Estate Planning Lawyer
If you’ve been thinking about the end of your life, chances are you’re making a will. While this can be done at any stage of life, it’s often important to do so when you are a young adult. Be sure you make changes to the will as your life changes. For example, if you get a new job and begin making a lot more money, you might want to distribute your funds differently. If you get married, you’ll probably want to include your spouse in the will. When you have children, you’ll typically include them as well.
Speaking of children, when they are minors, you’ll need to name a guardian for them in your will. What is a guardian? How do you choose someone? The following should give you some additional guidance.
The Definition of a Guardian
A guardian is someone the court appoints to care for your children. If you make a will, you get to decide who that individual is. There are different types of guardians, however, and you should be aware of that when you go to make your will.
First, there are physical guardians. These individuals are responsible to take care of the physical and emotional needs of your children. These are the individuals your children would live with, who would feed them and clothe them, take them to school and extracurricular activities, and provide love and care for them overall.
Next, there are estate guardians. These individuals are responsible to handle your estate as it applies to your children. Financial decisions will be made for the children by the estate guardian. This means if you want your children to attend a private school, the estate guardian would make the payment each year. If you have a trust set up for the child’s future college or marriage expenses, the estate guardian would handle that as well.

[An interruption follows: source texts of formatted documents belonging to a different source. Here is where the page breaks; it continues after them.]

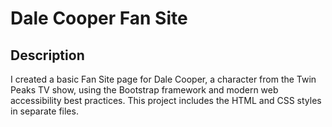 <h1>Dale Cooper Fan Site</h1>

<h2>Description</h2>

I created a basic Fan Site page for Dale Cooper, a character from the Twin Peaks TV show, using the Bootstrap framework and modern web accessibility best practices.
This project includes the HTML and CSS styles in separate files.
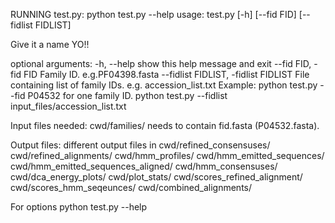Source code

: RUNNING test.py:
python test.py --help
usage: test.py [-h] [--fid FID] [--fidlist FIDLIST]


Give it a name YO!!

optional arguments:
  -h, --help            show this help message and exit
  --fid FID, -fid FID   Family ID. e.g.PF04398.fasta
  --fidlist FIDLIST, -fidlist FIDLIST
                        File containing list of family IDs. e.g.
                        accession_list.txt
Example:
   python test.py --fid P04532 for one family ID.
   python test.py --fidlist input_files/accession_list.txt
 
Input files needed:
   cwd/families/  needs to contain fid.fasta (P04532.fasta).

Output files:
different output files in cwd/refined_consensuses/ cwd/refined_alignments/ cwd/hmm_profiles/ cwd/hmm_emitted_sequences/ cwd/hmm_emitted_sequences_aligned/ cwd/hmm_consensuses/ cwd/dca_energy_plots/ cwd/plot_stats/ cwd/scores_refined_alignment/ cwd/scores_hmm_seqeunces/ cwd/combined_alignments/ 


For options python test.py --help
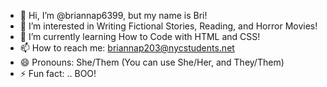 - 👋 Hi, I’m @briannap6399, but my name is Bri!
- 👀 I’m interested in Writing Fictional Stories, Reading, and Horror Movies!
- 🌱 I’m currently learning How to Code with HTML and CSS!
- 📫 How to reach me: briannap203@nycstudents.net
- 😄 Pronouns: She/Them (You can use She/Her, and They/Them)
- ⚡ Fun fact: .. BOO!

<!---
briannap6399/briannap6399 is a ✨ special ✨ repository because its `README.md` (this file) appears on your GitHub profile.
You can click the Preview link to take a look at your changes.
--->
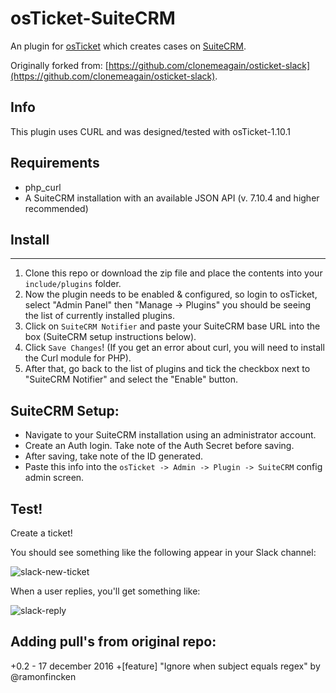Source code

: osTicket-SuiteCRM
==============
An plugin for [osTicket](https://osticket.com) which creates cases on [SuiteCRM](https://suitecrm.org).

Originally forked from: [https://github.com/clonemeagain/osticket-slack](https://github.com/clonemeagain/osticket-slack).

Info
------
This plugin uses CURL and was designed/tested with osTicket-1.10.1

## Requirements
- php_curl
- A SuiteCRM installation with an available JSON API (v. 7.10.4 and higher recommended)

## Install
--------
1. Clone this repo or download the zip file and place the contents into your `include/plugins` folder.
1. Now the plugin needs to be enabled & configured, so login to osTicket, select "Admin Panel" then "Manage -> Plugins" you should be seeing the list of currently installed plugins.
1. Click on `SuiteCRM Notifier` and paste your SuiteCRM base URL into the box (SuiteCRM setup instructions below).
1. Click `Save Changes`! (If you get an error about curl, you will need to install the Curl module for PHP).
1. After that, go back to the list of plugins and tick the checkbox next to "SuiteCRM Notifier" and select the "Enable" button.


## SuiteCRM Setup:
- Navigate to your SuiteCRM installation using an administrator account.
- Create an Auth login. Take note of the Auth Secret before saving.
- After saving, take note of the ID generated.
- Paste this info into the `osTicket -> Admin -> Plugin -> SuiteCRM` config admin screen.

## Test!
Create a ticket!

You should see something like the following appear in your Slack channel:

![slack-new-ticket](https://user-images.githubusercontent.com/5077391/31572647-923e07b0-b0f6-11e7-9515-98205d6f800f.png)

When a user replies, you'll get something like:

![slack-reply](https://user-images.githubusercontent.com/5077391/31572648-9279eb18-b0f6-11e7-97da-9a9c63a200d4.png)

## Adding pull's from original repo:
 +0.2 - 17 december 2016
 +[feature] "Ignore when subject equals regex" by @ramonfincken
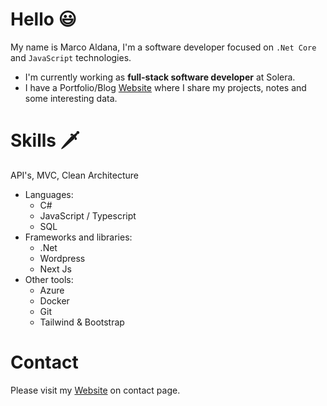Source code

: <!--
**Marco-Aldana/marco-aldana** is a ✨ _special_ ✨ repository because its `README.md` (this file) appears on your GitHub profile.

Here are some ideas to get you started:

- 🔭 I’m currently working on ...
- 🌱 I’m currently learning ...
- 👯 I’m looking to collaborate on ...
- 🤔 I’m looking for help with ...
- 💬 Ask me about ...
- 📫 How to reach me: ...
- 😄 Pronouns: ...
- ⚡ Fun fact: ...
-->

# Hello 😃

My name is Marco Aldana,
I'm a software developer focused on `.Net Core` and `JavaScript` technologies.
* I'm currently working as **full-stack software developer** at Solera.
* I have a Portfolio/Blog [Website](https://marco-aldana.com) where I share my projects, notes and some interesting data.

# Skills 🗡️
API's, MVC, Clean Architecture
* Languages:
  * C#
  * JavaScript / Typescript
  * SQL
* Frameworks and libraries:
  * .Net
  * Wordpress
  * Next Js
* Other tools:
  * Azure
  * Docker
  * Git
  * Tailwind & Bootstrap
 
 # Contact
 Please visit my [Website](https://marco-aldana.com) on contact page.




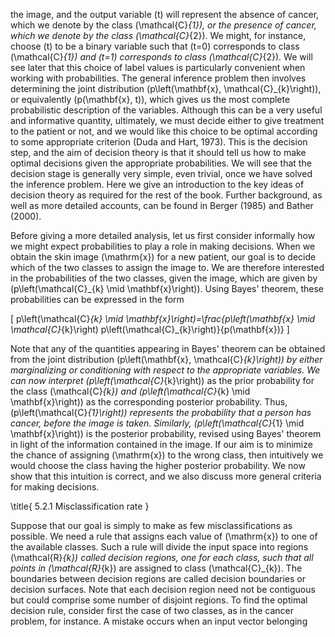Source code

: the image, and the output variable \(t\) will represent the absence of cancer, which we denote by the class \(\mathcal{C}_{1}\), or the presence of cancer, which we denote by the class \(\mathcal{C}_{2}\). We might, for instance, choose \(t\) to be a binary variable such that \(t=0\) corresponds to class \(\mathcal{C}_{1}\) and \(t=1\) corresponds to class \(\mathcal{C}_{2}\). We will see later that this choice of label values is particularly convenient when working with probabilities. The general inference problem then involves determining the joint distribution \(p\left(\mathbf{x}, \mathcal{C}_{k}\right)\), or equivalently \(p(\mathbf{x}, t)\), which gives us the most complete probabilistic description of the variables. Although this can be a very useful and informative quantity, ultimately, we must decide either to give treatment to the patient or not, and we would like this choice to be optimal according to some appropriate criterion (Duda and Hart, 1973). This is the decision step, and the aim of decision theory is that it should tell us how to make optimal decisions given the appropriate probabilities. We will see that the decision stage is generally very simple, even trivial, once we have solved the inference problem. Here we give an introduction to the key ideas of decision theory as required for the rest of the book. Further background, as well as more detailed accounts, can be found in Berger (1985) and Bather (2000).

Before giving a more detailed analysis, let us first consider informally how we might expect probabilities to play a role in making decisions. When we obtain the skin image \(\mathrm{x}\) for a new patient, our goal is to decide which of the two classes to assign the image to. We are therefore interested in the probabilities of the two classes, given the image, which are given by \(p\left(\mathcal{C}_{k} \mid \mathbf{x}\right)\). Using Bayes' theorem, these probabilities can be expressed in the form

\[
p\left(\mathcal{C}_{k} \mid \mathbf{x}\right)=\frac{p\left(\mathbf{x} \mid \mathcal{C}_{k}\right) p\left(\mathcal{C}_{k}\right)}{p(\mathbf{x})}
\]

Note that any of the quantities appearing in Bayes' theorem can be obtained from the joint distribution \(p\left(\mathbf{x}, \mathcal{C}_{k}\right)\) by either marginalizing or conditioning with respect to the appropriate variables. We can now interpret \(p\left(\mathcal{C}_{k}\right)\) as the prior probability for the class \(\mathcal{C}_{k}\) and \(p\left(\mathcal{C}_{k} \mid \mathbf{x}\right)\) as the corresponding posterior probability. Thus, \(p\left(\mathcal{C}_{1}\right)\) represents the probability that a person has cancer, before the image is taken. Similarly, \(p\left(\mathcal{C}_{1} \mid \mathbf{x}\right)\) is the posterior probability, revised using Bayes' theorem in light of the information contained in the image. If our aim is to minimize the chance of assigning \(\mathrm{x}\) to the wrong class, then intuitively we would choose the class having the higher posterior probability. We now show that this intuition is correct, and we also discuss more general criteria for making decisions.

\title{
5.2.1 Misclassification rate
}

Suppose that our goal is simply to make as few misclassifications as possible. We need a rule that assigns each value of \(\mathrm{x}\) to one of the available classes. Such a rule will divide the input space into regions \(\mathcal{R}_{k}\) called decision regions, one for each class, such that all points in \(\mathcal{R}_{k}\) are assigned to class \(\mathcal{C}_{k}\). The boundaries between decision regions are called decision boundaries or decision surfaces. Note that each decision region need not be contiguous but could comprise some number of disjoint regions. To find the optimal decision rule, consider first the case of two classes, as in the cancer problem, for instance. A mistake occurs when an input vector belonging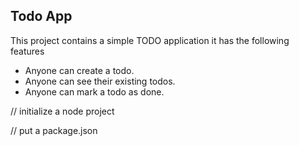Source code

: ## Todo App
This project contains a simple TODO application 
it has the following features
- Anyone can create a todo.
- Anyone can see their existing todos.
- Anyone can mark a todo as done.

// initialize a node project

// put a package.json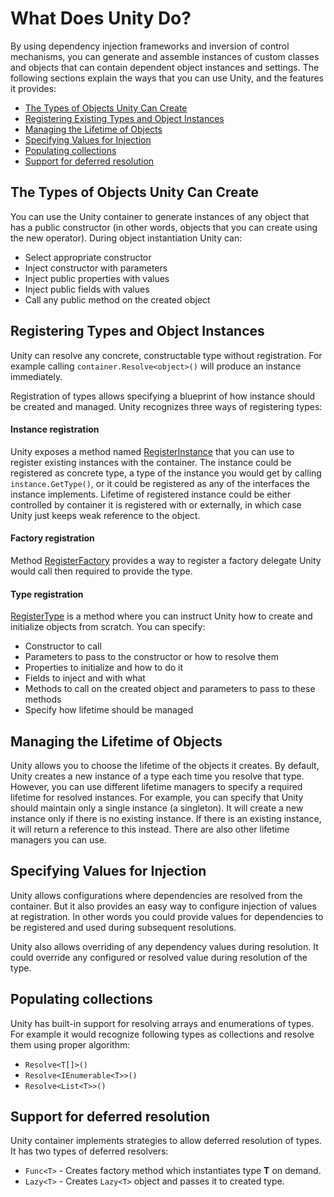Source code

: # What Does Unity Do?


By using dependency injection frameworks and inversion of control mechanisms, you can generate and assemble instances of custom classes and objects that can contain dependent object instances and settings. The following sections explain the ways that you can use Unity, and the features it provides:

* [The Types of Objects Unity Can Create](xref:#registering-types-and-object-instances)
* [Registering Existing Types and Object Instances](xref:#registering-types-and-object-instances)
* [Managing the Lifetime of Objects](xref:#managing-the-lifetime-of-objects)
* [Specifying Values for Injection](xref:#specifying-values-for-injection)
* [Populating collections](xref:#populating-collections)
* [Support for deferred resolution](xref:#support-for-deferred-resolution)

## The Types of Objects Unity Can Create
You can use the Unity container to generate instances of any object that has a public constructor (in other words, objects that you can create using the new operator). During object instantiation Unity can:
* Select appropriate constructor 
* Inject constructor with parameters
* Inject public properties with values
* Inject public fields with values
* Call any public method on the created object   

## Registering Types and Object Instances
Unity can resolve any concrete, constructable type without registration. For example calling `container.Resolve<object>()` will produce an instance immediately. 

Registration of types allows specifying a blueprint of how instance should be created and managed. Unity recognizes three ways of registering types:

#### Instance registration
Unity exposes a method named [RegisterInstance](xref:Unity.IUnityContainer#Unity_IUnityContainer_RegisterInstance_System_Type_System_String_System_Object_Unity_Lifetime_IInstanceLifetimeManager_) that you can use to register existing instances with the container. The instance could be registered as concrete type, a type of the instance you would get by calling `instance.GetType()`, or it could be registered as any of the interfaces the instance implements. Lifetime of registered instance could be either controlled by container it is registered with or externally, in which case Unity just keeps weak reference to the object.

#### Factory registration
Method [RegisterFactory](xref:Unity.IUnityContainer#Unity_IUnityContainer_RegisterFactory_System_Type_System_String_System_Func_Unity_IUnityContainer_System_Type_System_String_System_Object__Unity_Lifetime_IFactoryLifetimeManager_) provides a way to register a factory delegate Unity would call then required to provide the type.

#### Type registration
[RegisterType](xref:Unity.IUnityContainer#Unity_IUnityContainer_RegisterType_System_Type_System_Type_System_String_Unity_Lifetime_ITypeLifetimeManager_Unity_Injection_InjectionMember___) is a method where you can instruct Unity how to create and initialize objects from scratch. You can specify:
* Constructor to call 
* Parameters to pass to the constructor or how to resolve them
* Properties to initialize and how to do it
* Fields to inject and with what
* Methods to call on the created object and parameters to pass to these methods
* Specify how lifetime should be managed

## Managing the Lifetime of Objects
Unity allows you to choose the lifetime of the objects it creates. By default, Unity creates a new instance of a type each time you resolve that type. However, you can use different lifetime managers to specify a required lifetime for resolved instances. For example, you can specify that Unity should maintain only a single instance (a singleton). It will create a new instance only if there is no existing instance. If there is an existing instance, it will return a reference to this instead. There are also other lifetime managers you can use.

## Specifying Values for Injection
Unity allows configurations where dependencies are resolved from the container. But it also provides an easy way to configure injection of values at registration. In other words you could provide values for dependencies to be registered and used during subsequent resolutions. 

Unity also allows overriding of any dependency values during resolution. It could override any configured or resolved value during resolution of the type.

## Populating collections
Unity has built-in support for resolving arrays and enumerations of types. For example it would recognize following types as collections and resolve them using proper algorithm:
* `Resolve<T[]>()`
* `Resolve<IEnumerable<T>>()`
* `Resolve<List<T>>()`

## Support for deferred resolution
Unity container implements strategies to allow deferred resolution of types. It has two types of deferred resolvers:
* `Func<T>` - Creates factory method which instantiates type **T** on demand.
* `Lazy<T>` - Creates `Lazy<T>` object and passes it to created type.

Finally, there are personal and estate guardians. These are individuals who make all the decision for the child, including medical, physical, financial and more. This gives authority to the guardian to do everything a parent would typically do.
How to Choose a Guardian
There should be a lot of thought put into who you should choose as guardians for your child. For a physical guardian, choose someone with similar values to your own. Choose someone who you trust to love and care for your child as their own. Ask someone who you know will raise the child the same way you would.
For a financial guardian, choose someone you trust with money, as well as someone you trust with your child. This person may become a big part of your child’s life, so you may want there to be a personal connection. It’s not essential the physical guardian and financial guardian get along well, but it does make the situation much easier.